Source data:
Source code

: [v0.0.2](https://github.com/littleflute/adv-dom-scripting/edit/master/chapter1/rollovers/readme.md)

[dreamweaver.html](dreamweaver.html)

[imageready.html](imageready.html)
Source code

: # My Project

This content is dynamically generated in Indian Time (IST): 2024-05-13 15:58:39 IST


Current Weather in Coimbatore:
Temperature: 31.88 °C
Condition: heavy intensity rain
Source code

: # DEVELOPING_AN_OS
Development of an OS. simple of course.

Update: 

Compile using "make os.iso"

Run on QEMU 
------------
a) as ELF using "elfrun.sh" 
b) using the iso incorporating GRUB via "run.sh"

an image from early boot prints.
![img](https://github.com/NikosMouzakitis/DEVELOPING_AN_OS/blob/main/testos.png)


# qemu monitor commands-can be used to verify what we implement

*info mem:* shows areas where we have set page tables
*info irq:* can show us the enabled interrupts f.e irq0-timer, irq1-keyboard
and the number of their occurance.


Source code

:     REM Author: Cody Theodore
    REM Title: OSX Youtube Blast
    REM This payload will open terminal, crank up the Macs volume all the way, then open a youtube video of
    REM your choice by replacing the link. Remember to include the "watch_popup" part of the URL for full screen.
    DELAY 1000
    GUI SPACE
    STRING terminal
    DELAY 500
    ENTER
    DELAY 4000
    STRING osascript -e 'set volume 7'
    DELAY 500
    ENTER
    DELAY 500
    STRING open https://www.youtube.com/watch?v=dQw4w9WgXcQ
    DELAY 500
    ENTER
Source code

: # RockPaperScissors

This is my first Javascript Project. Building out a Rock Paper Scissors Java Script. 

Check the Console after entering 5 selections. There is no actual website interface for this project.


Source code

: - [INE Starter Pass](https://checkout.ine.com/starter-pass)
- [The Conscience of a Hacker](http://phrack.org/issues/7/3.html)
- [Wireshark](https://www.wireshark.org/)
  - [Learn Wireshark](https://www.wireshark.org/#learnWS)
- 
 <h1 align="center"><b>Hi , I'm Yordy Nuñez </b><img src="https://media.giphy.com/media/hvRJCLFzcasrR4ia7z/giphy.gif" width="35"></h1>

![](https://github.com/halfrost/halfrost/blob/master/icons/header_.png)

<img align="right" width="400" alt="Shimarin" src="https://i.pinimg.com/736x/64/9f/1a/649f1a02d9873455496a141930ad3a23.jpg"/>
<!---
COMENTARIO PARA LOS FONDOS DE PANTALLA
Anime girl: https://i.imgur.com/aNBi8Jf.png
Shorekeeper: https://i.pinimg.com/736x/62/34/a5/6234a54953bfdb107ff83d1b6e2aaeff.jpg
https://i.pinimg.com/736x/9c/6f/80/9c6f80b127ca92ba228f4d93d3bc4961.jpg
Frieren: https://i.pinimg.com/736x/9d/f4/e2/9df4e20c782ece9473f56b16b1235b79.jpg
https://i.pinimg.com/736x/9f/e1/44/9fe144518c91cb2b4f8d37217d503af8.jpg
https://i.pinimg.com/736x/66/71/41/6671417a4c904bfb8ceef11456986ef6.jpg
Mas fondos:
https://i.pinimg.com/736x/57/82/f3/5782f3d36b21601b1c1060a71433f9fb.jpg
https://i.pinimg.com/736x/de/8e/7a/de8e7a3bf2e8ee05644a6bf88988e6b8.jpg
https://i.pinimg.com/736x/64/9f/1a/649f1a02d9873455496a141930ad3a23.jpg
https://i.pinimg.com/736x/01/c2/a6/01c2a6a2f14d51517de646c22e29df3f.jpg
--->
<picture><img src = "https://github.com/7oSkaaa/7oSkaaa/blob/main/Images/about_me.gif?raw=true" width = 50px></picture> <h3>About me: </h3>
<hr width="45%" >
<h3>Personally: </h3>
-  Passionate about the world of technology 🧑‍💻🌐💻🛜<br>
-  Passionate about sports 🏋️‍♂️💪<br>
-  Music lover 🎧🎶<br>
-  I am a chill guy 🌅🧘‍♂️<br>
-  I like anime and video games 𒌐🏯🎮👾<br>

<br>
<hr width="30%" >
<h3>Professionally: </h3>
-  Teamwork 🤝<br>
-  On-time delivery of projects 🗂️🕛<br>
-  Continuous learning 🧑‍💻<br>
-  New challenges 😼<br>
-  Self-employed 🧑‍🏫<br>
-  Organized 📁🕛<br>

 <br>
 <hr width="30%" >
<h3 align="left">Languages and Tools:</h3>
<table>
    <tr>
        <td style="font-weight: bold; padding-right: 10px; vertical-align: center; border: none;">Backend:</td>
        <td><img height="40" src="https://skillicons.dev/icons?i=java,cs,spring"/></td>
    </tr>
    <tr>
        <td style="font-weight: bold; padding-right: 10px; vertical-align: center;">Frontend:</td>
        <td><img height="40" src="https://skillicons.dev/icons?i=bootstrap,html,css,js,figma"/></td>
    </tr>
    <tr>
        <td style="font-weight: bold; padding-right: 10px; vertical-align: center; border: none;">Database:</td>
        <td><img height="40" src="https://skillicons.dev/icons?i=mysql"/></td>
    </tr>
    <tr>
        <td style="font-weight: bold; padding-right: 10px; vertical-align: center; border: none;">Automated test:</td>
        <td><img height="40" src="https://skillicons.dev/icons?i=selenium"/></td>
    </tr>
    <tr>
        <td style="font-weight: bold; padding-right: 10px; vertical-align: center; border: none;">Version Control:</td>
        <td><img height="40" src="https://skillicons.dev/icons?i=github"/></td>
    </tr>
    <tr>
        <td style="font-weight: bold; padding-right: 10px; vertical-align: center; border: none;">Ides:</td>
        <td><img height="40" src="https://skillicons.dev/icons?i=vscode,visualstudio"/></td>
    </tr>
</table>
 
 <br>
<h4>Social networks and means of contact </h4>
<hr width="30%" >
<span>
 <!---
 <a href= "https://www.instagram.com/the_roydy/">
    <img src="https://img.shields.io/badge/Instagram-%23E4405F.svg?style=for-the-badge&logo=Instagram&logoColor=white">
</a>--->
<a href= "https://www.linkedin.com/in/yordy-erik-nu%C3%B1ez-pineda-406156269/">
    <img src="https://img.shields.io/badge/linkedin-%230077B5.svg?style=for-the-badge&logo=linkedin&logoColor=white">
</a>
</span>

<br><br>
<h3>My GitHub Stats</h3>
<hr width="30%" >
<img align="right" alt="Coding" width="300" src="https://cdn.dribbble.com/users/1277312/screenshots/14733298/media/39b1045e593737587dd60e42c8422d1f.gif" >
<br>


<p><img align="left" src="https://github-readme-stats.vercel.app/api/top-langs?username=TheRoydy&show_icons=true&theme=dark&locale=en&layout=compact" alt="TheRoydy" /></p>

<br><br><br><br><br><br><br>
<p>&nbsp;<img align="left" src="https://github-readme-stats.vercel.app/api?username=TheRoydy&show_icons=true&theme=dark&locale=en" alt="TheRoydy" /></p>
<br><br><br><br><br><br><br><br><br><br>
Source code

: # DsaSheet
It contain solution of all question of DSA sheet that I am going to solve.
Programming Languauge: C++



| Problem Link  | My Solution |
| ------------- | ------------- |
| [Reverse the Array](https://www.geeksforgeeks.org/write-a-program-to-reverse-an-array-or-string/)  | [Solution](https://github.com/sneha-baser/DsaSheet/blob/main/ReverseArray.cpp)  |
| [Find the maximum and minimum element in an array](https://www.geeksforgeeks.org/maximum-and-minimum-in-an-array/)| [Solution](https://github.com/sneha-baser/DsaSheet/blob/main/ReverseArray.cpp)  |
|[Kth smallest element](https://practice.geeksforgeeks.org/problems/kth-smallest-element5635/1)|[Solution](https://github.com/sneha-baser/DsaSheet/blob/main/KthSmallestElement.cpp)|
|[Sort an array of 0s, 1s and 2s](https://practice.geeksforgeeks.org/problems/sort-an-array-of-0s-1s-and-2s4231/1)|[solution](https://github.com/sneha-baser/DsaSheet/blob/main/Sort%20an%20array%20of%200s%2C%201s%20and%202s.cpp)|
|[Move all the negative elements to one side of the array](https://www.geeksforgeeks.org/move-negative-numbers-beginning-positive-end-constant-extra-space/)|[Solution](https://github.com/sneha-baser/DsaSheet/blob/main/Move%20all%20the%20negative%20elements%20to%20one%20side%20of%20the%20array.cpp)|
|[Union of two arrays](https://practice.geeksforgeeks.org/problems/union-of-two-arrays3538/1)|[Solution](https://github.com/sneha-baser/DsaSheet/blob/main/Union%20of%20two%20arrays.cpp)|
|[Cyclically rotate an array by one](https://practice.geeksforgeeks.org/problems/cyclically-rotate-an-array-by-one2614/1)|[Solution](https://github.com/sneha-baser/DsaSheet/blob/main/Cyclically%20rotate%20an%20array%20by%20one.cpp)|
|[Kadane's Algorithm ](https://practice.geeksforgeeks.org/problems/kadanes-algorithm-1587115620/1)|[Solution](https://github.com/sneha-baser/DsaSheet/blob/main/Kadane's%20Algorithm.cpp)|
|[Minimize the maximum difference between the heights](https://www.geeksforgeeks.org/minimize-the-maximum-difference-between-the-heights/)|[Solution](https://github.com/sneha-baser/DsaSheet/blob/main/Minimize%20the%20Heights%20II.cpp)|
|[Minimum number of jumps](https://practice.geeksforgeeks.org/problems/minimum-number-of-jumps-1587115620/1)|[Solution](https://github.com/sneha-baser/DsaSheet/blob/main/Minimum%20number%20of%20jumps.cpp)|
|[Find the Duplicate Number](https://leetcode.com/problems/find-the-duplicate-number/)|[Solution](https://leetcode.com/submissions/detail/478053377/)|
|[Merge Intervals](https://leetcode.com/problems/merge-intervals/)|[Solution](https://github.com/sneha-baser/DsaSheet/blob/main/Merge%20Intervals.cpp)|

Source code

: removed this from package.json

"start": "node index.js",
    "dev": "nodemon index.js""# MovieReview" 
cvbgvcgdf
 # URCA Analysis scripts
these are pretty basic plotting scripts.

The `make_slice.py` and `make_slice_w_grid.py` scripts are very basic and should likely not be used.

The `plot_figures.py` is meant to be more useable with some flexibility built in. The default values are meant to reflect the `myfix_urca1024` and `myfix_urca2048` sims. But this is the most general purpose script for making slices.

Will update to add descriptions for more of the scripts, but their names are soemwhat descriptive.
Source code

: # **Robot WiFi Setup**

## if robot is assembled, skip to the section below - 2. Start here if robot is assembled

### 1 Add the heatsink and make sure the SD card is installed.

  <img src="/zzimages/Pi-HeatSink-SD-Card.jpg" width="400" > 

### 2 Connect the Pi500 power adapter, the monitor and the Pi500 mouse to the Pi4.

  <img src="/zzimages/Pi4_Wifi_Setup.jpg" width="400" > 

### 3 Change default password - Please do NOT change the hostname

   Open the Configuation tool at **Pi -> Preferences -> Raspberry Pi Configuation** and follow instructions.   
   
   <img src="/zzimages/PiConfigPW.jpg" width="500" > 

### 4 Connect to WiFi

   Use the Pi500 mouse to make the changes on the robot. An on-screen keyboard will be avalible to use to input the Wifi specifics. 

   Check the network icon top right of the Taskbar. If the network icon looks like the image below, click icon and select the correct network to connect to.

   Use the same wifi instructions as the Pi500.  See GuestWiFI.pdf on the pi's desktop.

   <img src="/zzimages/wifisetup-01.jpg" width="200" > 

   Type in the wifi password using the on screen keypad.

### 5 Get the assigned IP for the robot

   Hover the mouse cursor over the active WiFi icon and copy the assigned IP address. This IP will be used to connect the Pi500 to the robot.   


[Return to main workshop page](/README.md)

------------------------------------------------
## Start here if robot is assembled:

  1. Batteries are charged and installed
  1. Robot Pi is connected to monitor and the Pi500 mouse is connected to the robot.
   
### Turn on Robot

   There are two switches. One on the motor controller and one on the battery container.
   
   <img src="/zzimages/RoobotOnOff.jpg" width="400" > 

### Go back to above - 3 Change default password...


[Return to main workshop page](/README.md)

Your instructions: Above are the entries; copy every line among them that contains the word "master".

The completed task:
: [v0.0.2](https://github.com/littleflute/adv-dom-scripting/edit/master/chapter1/rollovers/readme.md)
![](https://github.com/halfrost/halfrost/blob/master/icons/header_.png)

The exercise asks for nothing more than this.